Monaïm Benrida stopt als programmaleider van de Gelijke Kansen Alliantie
"Het is vandaag precies zes jaar geleden dat de Inspectie van het Onderwijs stevig aan de bel trok: leerlingen met lager opgeleide ouders halen, ondanks gelijke cognitieve capaciteiten, op een lager niveau een diploma dan hun leeftijdsgenoten met hoog opgeleide ouders. Met dat bericht stond kansenongelijkheid ineens hoog op alle agenda’s, zo ook binnen het Ministerie van Onderwijs, Cultuur en Wetenschap (OCW). OCW maakte hier werk van met een Actieplan Kansengelijkheid, waarin het uitgangspunt was dat het bevorderen van kansengelijkheid een brede maatschappelijke opgave is, met daarin een belangrijke rol voor het onderwijs. De verbinding tussen thuis, school en omgeving was onmisbaar. Daarom werd de Gelijke Kansen Alliantie (GKA) als onderdeel van het Actieplan Kansengelijkheid geïntroduceerd."

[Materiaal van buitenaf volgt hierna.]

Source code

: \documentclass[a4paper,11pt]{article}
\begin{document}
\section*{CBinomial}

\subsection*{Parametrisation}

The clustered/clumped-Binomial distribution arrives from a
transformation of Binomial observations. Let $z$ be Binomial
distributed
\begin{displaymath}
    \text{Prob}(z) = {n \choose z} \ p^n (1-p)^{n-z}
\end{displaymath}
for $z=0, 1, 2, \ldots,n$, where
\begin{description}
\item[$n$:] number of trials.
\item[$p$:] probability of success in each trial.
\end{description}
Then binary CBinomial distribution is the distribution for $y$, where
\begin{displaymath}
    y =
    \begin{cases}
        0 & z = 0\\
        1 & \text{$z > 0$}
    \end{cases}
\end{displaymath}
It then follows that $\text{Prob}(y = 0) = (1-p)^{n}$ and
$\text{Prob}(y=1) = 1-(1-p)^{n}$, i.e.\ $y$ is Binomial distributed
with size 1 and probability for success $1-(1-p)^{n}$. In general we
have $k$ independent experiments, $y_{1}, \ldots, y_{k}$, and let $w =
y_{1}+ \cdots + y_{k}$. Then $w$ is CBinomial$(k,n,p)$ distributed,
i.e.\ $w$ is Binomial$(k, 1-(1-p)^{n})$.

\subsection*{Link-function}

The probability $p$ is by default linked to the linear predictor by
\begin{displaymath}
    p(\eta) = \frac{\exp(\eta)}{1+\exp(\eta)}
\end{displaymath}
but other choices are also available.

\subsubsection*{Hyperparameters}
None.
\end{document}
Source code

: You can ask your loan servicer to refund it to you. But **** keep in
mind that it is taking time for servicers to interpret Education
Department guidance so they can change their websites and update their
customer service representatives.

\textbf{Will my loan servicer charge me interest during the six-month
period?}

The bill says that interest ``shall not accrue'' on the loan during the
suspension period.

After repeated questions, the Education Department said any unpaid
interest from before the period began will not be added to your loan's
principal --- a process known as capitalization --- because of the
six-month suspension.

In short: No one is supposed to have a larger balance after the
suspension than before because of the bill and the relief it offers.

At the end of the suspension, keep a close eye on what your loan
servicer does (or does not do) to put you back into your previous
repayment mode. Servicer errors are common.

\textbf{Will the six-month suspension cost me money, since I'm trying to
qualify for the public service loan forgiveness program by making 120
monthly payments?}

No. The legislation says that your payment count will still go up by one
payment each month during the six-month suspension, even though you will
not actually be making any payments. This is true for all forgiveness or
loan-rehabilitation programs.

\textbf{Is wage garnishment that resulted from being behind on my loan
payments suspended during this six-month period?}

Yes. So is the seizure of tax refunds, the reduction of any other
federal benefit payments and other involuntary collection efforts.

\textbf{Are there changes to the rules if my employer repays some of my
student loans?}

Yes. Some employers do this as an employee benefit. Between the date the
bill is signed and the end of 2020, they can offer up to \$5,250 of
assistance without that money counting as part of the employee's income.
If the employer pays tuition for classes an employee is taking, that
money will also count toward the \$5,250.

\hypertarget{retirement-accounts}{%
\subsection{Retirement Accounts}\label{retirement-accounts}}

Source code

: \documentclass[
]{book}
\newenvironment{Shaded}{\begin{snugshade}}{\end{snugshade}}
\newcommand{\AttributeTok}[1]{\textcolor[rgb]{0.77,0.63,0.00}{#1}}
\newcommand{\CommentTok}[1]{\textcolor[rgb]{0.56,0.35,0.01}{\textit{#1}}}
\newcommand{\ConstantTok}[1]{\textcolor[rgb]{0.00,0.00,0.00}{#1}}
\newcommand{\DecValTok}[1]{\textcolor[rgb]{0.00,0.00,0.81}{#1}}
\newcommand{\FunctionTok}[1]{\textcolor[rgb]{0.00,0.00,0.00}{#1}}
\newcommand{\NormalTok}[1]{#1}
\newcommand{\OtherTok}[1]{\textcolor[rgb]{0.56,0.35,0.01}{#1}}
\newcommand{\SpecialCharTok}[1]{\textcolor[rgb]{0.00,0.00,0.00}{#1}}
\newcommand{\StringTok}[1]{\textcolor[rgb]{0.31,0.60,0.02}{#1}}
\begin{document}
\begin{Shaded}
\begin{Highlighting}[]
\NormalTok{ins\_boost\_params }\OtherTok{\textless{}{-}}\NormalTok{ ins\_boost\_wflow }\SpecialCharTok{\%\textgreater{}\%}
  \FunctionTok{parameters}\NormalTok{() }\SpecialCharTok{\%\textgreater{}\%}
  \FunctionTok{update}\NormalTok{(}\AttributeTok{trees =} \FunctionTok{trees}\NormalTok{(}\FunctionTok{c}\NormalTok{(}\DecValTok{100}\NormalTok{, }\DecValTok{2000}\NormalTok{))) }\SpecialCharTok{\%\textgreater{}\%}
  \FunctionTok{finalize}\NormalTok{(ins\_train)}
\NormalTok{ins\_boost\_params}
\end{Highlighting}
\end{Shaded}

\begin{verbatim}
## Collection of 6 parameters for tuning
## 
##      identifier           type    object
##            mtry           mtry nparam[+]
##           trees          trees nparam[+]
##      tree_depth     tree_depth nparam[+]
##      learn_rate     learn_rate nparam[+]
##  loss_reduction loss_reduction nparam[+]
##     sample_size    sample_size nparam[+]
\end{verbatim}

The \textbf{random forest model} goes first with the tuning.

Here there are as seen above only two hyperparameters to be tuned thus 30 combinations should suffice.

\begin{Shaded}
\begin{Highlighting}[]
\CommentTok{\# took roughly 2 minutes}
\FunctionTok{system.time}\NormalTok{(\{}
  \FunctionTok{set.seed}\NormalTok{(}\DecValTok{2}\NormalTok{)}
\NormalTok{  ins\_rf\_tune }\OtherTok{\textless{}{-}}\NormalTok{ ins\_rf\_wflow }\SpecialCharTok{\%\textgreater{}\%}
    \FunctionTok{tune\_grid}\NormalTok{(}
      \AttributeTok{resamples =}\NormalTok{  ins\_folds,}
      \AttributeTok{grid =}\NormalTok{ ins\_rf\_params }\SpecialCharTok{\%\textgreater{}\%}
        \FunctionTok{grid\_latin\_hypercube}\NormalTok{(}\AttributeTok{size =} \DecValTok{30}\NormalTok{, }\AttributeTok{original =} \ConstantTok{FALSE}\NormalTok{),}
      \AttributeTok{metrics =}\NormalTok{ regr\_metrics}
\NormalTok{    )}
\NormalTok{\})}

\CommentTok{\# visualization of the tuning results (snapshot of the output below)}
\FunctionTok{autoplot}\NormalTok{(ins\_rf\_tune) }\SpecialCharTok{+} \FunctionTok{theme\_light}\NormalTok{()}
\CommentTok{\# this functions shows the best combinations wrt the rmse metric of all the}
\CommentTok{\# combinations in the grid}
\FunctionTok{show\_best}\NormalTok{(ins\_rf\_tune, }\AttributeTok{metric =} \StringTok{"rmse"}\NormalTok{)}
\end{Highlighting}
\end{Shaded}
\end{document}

"Ik kreeg destijds het verzoek om eerst te verkennen hoe de alliantie het beste vormgegeven kon worden en na de officiële lancering op 31 oktober 2016 zijn we vervolgens stap voor stap gaan bouwen. Nu zes jaar later werkt het ministerie van OCW vanuit een responsieve en participatieve rol binnen de GKA samen met ruim honderd gemeenten, honderden scholen in het funderend en beroepsonderwijs, verschillende maatschappelijke organisaties en partners uit het bedrijfsleven aan het vergroten van kansengelijkheid. Dit doet OCW door aan te sluiten op bestaande of nieuwe lokale initiatieven met kennis, data, onderzoek, financiële middelen en communicatie. De afgelopen zes jaar bouwden we aan duurzame relaties. We voorzagen het vraagstuk van een nieuw narratief. In deze zes jaar is kansengelijkheid, in al haar facetten, op de kaart gezet. Dat was zes jaar geleden zeker nog niet overal het geval. Die kentering komt voor de volledigheid niet alleen op de conto van de GKA: vele partijen droegen een steentje bij en de coronapandemie werkte als contrastvloeistof om het vraagstuk verder bloot te leggen. Iedereen is er inmiddels van doordrongen dat waar je wieg staat van grote invloed is voor je toekomstkansen. Onze manier van werken was en is vernieuwend. Niet alleen omdat onze mensen elke dag het land ingaan, omdat ze aansluiten bij de lokale context en energie, maar ook door ons mantra: ervoor zorgen dat ‘die ene leraar in die ene school in die ene wijk in die ene gemeente voor die ene leerling het verschil kan maken’.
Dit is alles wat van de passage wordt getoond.